Spławik i Grunt - Forum
		INNE => Hyde Park => Wątek zaczęty przez: Mateo w 12.01.2015, 14:24
		
			
			- 
				Po 5 latach wytężonej pracy jeden z moich twardych dysków w PC wyczerpał całą pulę zapasowych sektorów.
 Tak więc postanowiłem nie czekać na najgorsze i wymienić oba dyski twarde.
 Sprzęt już mam skompletowany, szykuję powoli dane (kopie plików i ustawień) i myślę, że w tym tygodniu się za to zabiorę.
 
 Na dysk systemowy wybrałem SSD 128 GB. Nie pracowałem jeszcze na dyskach SSD.
 Ciekawe czy ktoś z Was posiada.
- 
				Te dyski powoli stają się standardem. Ja w swoim kompie (ciężko pracującym) mam 100GB już od trzech lat. Różnica jest wyczuwalna,
 na pewno nie będziesz żałował.
- 
				Ja podejrzewam, że ta technologia już dawno była, tylko z oczywistych względów jej nie wprowadzano. To jak taki większy Pendrive. Muszą jeszcze trochę pozarabiać na zwykłych talerzach. Póki co SSD są bardzo drogie.
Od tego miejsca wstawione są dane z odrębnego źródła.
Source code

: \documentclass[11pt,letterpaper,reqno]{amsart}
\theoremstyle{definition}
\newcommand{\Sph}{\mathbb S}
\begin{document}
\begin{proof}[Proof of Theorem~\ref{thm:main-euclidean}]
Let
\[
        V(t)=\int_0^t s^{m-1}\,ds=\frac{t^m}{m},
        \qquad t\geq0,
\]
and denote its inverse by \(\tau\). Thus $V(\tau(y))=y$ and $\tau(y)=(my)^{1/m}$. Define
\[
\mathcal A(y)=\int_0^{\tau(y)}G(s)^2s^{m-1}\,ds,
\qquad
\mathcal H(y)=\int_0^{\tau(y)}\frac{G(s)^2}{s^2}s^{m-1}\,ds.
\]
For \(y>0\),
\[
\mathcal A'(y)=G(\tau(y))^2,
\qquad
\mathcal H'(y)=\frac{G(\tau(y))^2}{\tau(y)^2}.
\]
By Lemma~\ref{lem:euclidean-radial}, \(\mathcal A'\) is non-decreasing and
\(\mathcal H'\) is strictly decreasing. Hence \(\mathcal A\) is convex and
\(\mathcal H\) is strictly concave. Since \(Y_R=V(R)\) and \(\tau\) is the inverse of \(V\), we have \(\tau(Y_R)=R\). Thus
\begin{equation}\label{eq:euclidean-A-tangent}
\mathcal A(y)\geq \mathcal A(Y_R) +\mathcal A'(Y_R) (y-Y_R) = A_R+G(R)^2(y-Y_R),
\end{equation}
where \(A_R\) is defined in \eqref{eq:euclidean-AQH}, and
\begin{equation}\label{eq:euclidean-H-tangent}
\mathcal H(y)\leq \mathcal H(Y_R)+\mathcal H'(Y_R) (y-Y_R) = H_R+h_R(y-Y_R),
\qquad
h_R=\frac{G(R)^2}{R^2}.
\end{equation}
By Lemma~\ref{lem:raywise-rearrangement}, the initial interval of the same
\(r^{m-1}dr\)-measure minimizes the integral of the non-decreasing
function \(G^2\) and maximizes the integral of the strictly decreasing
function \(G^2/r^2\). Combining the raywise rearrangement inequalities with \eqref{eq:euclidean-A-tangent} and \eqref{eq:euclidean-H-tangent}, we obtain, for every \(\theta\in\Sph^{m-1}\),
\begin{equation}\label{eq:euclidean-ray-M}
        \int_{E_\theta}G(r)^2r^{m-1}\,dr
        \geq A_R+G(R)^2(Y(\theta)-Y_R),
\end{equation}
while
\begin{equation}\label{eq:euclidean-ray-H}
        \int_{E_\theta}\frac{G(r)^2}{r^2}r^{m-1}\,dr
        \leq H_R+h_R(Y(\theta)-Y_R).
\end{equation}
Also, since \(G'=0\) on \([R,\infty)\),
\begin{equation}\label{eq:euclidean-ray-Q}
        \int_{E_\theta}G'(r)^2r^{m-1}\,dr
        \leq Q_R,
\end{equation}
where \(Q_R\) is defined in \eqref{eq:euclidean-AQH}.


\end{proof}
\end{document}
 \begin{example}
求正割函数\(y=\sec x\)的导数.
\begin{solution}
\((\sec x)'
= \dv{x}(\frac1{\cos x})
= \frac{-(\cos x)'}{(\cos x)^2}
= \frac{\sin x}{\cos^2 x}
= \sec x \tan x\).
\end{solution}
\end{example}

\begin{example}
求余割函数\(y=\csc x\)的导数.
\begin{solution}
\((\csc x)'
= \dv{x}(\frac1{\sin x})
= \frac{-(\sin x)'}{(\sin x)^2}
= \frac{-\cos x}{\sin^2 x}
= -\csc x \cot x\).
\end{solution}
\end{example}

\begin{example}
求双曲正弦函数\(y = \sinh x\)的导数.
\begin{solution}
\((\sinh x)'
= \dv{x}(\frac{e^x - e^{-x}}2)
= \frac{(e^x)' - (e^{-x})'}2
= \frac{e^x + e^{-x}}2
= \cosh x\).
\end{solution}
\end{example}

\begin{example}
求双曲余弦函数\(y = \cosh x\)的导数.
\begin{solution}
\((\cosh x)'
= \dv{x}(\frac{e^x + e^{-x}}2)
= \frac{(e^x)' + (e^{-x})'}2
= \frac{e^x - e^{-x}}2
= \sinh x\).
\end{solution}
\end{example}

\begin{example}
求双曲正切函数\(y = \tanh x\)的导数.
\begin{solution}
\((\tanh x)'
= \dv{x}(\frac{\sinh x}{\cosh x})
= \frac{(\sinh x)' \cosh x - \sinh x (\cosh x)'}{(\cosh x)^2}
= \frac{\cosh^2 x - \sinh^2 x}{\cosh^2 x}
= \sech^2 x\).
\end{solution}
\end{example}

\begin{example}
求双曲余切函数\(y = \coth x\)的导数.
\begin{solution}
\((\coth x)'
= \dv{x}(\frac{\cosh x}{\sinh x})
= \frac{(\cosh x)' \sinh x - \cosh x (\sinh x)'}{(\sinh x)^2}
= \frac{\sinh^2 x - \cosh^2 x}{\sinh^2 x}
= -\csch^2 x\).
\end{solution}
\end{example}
 Dlatego kupiłem mały pod system i drugi zwykły WD pod dane.
- 
				Od około 2 lat mam w moim PC dysk SSD Kingston SVP200S3120G.
 Na nim mam zainstalowany system i gry w które gram najczęściej, do tego dysk HDD 1tb i jest super.
 Zależy do czego potrzebny Ci taki dysk, jeżeli do pracy to wystarczy tylko ten SSD, a jak do domu to musisz mieć jeszcze HDD 500gb-1tb.
 Z dysku SSD system uruchamia się szybciej, lepiej chodzi, szybciej myśli ogólnie polecam, nic więcej powiedzieć się nie da.
 
 Alternatywą są dyski hybrydowe, HDD z wbudowanym SSD.
 
- 
				Ja właśnie do domu pod system kupiłem Samsunga z serii 850 Pro 128 GB. Myślę, że na sam system wystarczy, bo o obecnie mój system z aplikacjami zajmuje ok. 70 GB. Gier nie mam żadnych.
 A drugi kupiłem WD Black 500 GB na dane (dokumenty, zdjęcia i filmy).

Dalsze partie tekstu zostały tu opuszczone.